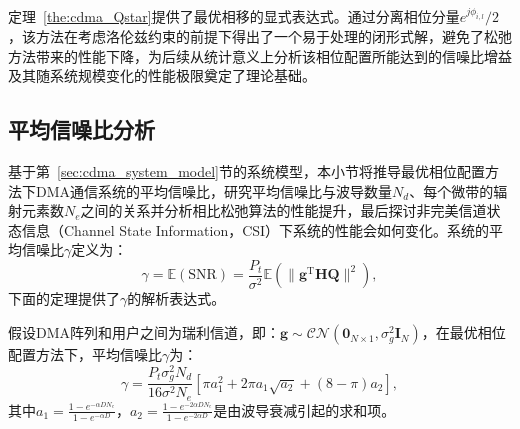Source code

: 定理~\ref{the:cdma_Qstar}提供了最优相移的显式表达式。通过分离相位分量$e^{j \phi_{i,l}}/2$，该方法在考虑洛伦兹约束的前提下得出了一个易于处理的闭形式解，避免了松弛方法带来的性能下降，为后续从统计意义上分析该相位配置所能达到的信噪比增益及其随系统规模变化的性能极限奠定了理论基础。

\subsection{平均信噪比分析}

基于第~\ref{sec:cdma_system_model}节的系统模型，本小节将推导最优相位配置方法下DMA通信系统的平均信噪比，研究平均信噪比与波导数量$N_d$、每个微带的辐射元素数$N_e$之间的关系并分析相比松弛算法的性能提升，最后探讨非完美信道状态信息（Channel State Information，CSI）下系统的性能会如何变化。系统的平均信噪比$\gamma$定义为：
\begin{equation}\label{eq:cdma_gamma}
	\gamma = \mathbb{E}(\mathrm{SNR}) = 
	\frac{P_{t}}{\sigma^2}\mathbb{E}\left(\|\bm{g}^\mathrm{T} \bm{HQ}\|^2\right),
\end{equation}
下面的定理提供了$\gamma$的解析表达式。

\begin{theorem}\label{the:cdma_gamma}
	假设DMA阵列和用户之间为瑞利信道，即：$\bm g \sim \mathcal{CN}(\bm 0_{N\times1}, \sigma_g^2 \bm I_N)$，在最优相位配置方法下，平均信噪比$\gamma$为：
	\begin{equation}\label{eq:cdma_theorem_gamma}
		\gamma = \frac{P_{t}\sigma_g^2 N_d}{16\sigma^2 N_e}\left[\pi a_1^2 + 2\pi a_1\sqrt{a_2} + (8-\pi) a_2\right],
	\end{equation}
	其中$a_1 = \frac{1 - e^{-\alpha D N_e}}{1 - e^{-\alpha D}}$，$a_2 = \frac{1 - e^{-2\alpha D N_e}}{1 - e^{-2\alpha D}}$是由波导衰减引起的求和项。
\end{theorem}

- - - - - - -

## What you have to do
This calls for an exact copy of all the entries above, with the pictures omitted.

## Answer box
Source code

: 定理~\ref{the:cdma_Qstar}提供了最优相移的显式表达式。通过分离相位分量$e^{j \phi_{i,l}}/2$，该方法在考虑洛伦兹约束的前提下得出了一个易于处理的闭形式解，避免了松弛方法带来的性能下降，为后续从统计意义上分析该相位配置所能达到的信噪比增益及其随系统规模变化的性能极限奠定了理论基础。

\subsection{平均信噪比分析}

基于第~\ref{sec:cdma_system_model}节的系统模型，本小节将推导最优相位配置方法下DMA通信系统的平均信噪比，研究平均信噪比与波导数量$N_d$、每个微带的辐射元素数$N_e$之间的关系并分析相比松弛算法的性能提升，最后探讨非完美信道状态信息（Channel State Information，CSI）下系统的性能会如何变化。系统的平均信噪比$\gamma$定义为：
\begin{equation}\label{eq:cdma_gamma}
	\gamma = \mathbb{E}(\mathrm{SNR}) = 
	\frac{P_{t}}{\sigma^2}\mathbb{E}\left(\|\bm{g}^\mathrm{T} \bm{HQ}\|^2\right),
\end{equation}
下面的定理提供了$\gamma$的解析表达式。

\begin{theorem}\label{the:cdma_gamma}
	假设DMA阵列和用户之间为瑞利信道，即：$\bm g \sim \mathcal{CN}(\bm 0_{N\times1}, \sigma_g^2 \bm I_N)$，在最优相位配置方法下，平均信噪比$\gamma$为：
	\begin{equation}\label{eq:cdma_theorem_gamma}
		\gamma = \frac{P_{t}\sigma_g^2 N_d}{16\sigma^2 N_e}\left[\pi a_1^2 + 2\pi a_1\sqrt{a_2} + (8-\pi) a_2\right],
	\end{equation}
	其中$a_1 = \frac{1 - e^{-\alpha D N_e}}{1 - e^{-\alpha D}}$，$a_2 = \frac{1 - e^{-2\alpha D N_e}}{1 - e^{-2\alpha D}}$是由波导衰减引起的求和项。
\end{theorem}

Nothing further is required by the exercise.